• [Required action]
Return the records word for word. Pictures do not belong in the copy.

• [Extracted material]
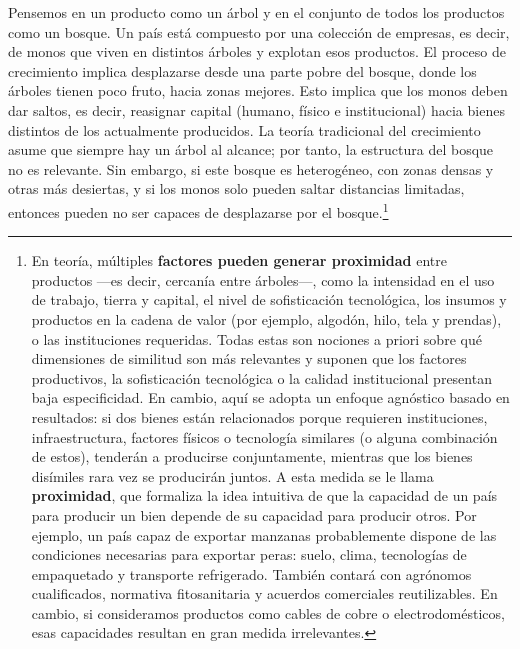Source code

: \documentclass[10pt,a4paper]{article}
\begin{document}
Pensemos en un producto como un árbol y en el conjunto de todos los productos como un bosque. Un país está compuesto por una colección de empresas, es decir, de monos que viven en distintos árboles y explotan esos productos. El proceso de crecimiento implica desplazarse desde una parte pobre del bosque, donde los árboles tienen poco fruto, hacia zonas mejores. Esto implica que los monos deben dar saltos, es decir, reasignar capital (humano, físico e institucional) hacia bienes distintos de los actualmente producidos. La teoría tradicional del crecimiento asume que siempre hay un árbol al alcance; por tanto, la estructura del bosque no es relevante. Sin embargo, si este bosque es heterogéneo, con zonas densas y otras más desiertas, y si los monos solo pueden saltar distancias limitadas, entonces pueden no ser capaces de desplazarse por el bosque.\footnote{%
    En teoría, múltiples \textbf{factores pueden generar proximidad} entre productos —es decir, cercanía entre árboles—, como la intensidad en el uso de trabajo, tierra y capital, el nivel de sofisticación tecnológica, los insumos y productos en la cadena de valor (por ejemplo, algodón, hilo, tela y prendas), o las instituciones requeridas. Todas estas son nociones a priori sobre qué dimensiones de similitud son más relevantes y suponen que los factores productivos, la sofisticación tecnológica o la calidad institucional presentan baja especificidad. En cambio, aquí se adopta un enfoque agnóstico basado en resultados: si dos bienes están relacionados porque requieren instituciones, infraestructura, factores físicos o tecnología similares (o alguna combinación de estos), tenderán a producirse conjuntamente, mientras que los bienes disímiles rara vez se producirán juntos. A esta medida se le llama \textbf{proximidad}, que formaliza la idea intuitiva de que la capacidad de un país para producir un bien depende de su capacidad para producir otros. Por ejemplo, un país capaz de exportar manzanas probablemente dispone de las condiciones necesarias para exportar peras: suelo, clima, tecnologías de empaquetado y transporte refrigerado. También contará con agrónomos cualificados, normativa fitosanitaria y acuerdos comerciales reutilizables. En cambio, si consideramos productos como cables de cobre o electrodomésticos, esas capacidades resultan en gran medida irrelevantes.
}
\end{document}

• [Result for this exercise]
Source code

: \documentclass[10pt,a4paper]{article}
\begin{document}
Pensemos en un producto como un árbol y en el conjunto de todos los productos como un bosque. Un país está compuesto por una colección de empresas, es decir, de monos que viven en distintos árboles y explotan esos productos. El proceso de crecimiento implica desplazarse desde una parte pobre del bosque, donde los árboles tienen poco fruto, hacia zonas mejores. Esto implica que los monos deben dar saltos, es decir, reasignar capital (humano, físico e institucional) hacia bienes distintos de los actualmente producidos. La teoría tradicional del crecimiento asume que siempre hay un árbol al alcance; por tanto, la estructura del bosque no es relevante. Sin embargo, si este bosque es heterogéneo, con zonas densas y otras más desiertas, y si los monos solo pueden saltar distancias limitadas, entonces pueden no ser capaces de desplazarse por el bosque.\footnote{%
    En teoría, múltiples \textbf{factores pueden generar proximidad} entre productos —es decir, cercanía entre árboles—, como la intensidad en el uso de trabajo, tierra y capital, el nivel de sofisticación tecnológica, los insumos y productos en la cadena de valor (por ejemplo, algodón, hilo, tela y prendas), o las instituciones requeridas. Todas estas son nociones a priori sobre qué dimensiones de similitud son más relevantes y suponen que los factores productivos, la sofisticación tecnológica o la calidad institucional presentan baja especificidad. En cambio, aquí se adopta un enfoque agnóstico basado en resultados: si dos bienes están relacionados porque requieren instituciones, infraestructura, factores físicos o tecnología similares (o alguna combinación de estos), tenderán a producirse conjuntamente, mientras que los bienes disímiles rara vez se producirán juntos. A esta medida se le llama \textbf{proximidad}, que formaliza la idea intuitiva de que la capacidad de un país para producir un bien depende de su capacidad para producir otros. Por ejemplo, un país capaz de exportar manzanas probablemente dispone de las condiciones necesarias para exportar peras: suelo, clima, tecnologías de empaquetado y transporte refrigerado. También contará con agrónomos cualificados, normativa fitosanitaria y acuerdos comerciales reutilizables. En cambio, si consideramos productos como cables de cobre o electrodomésticos, esas capacidades resultan en gran medida irrelevantes.
}
\end{document}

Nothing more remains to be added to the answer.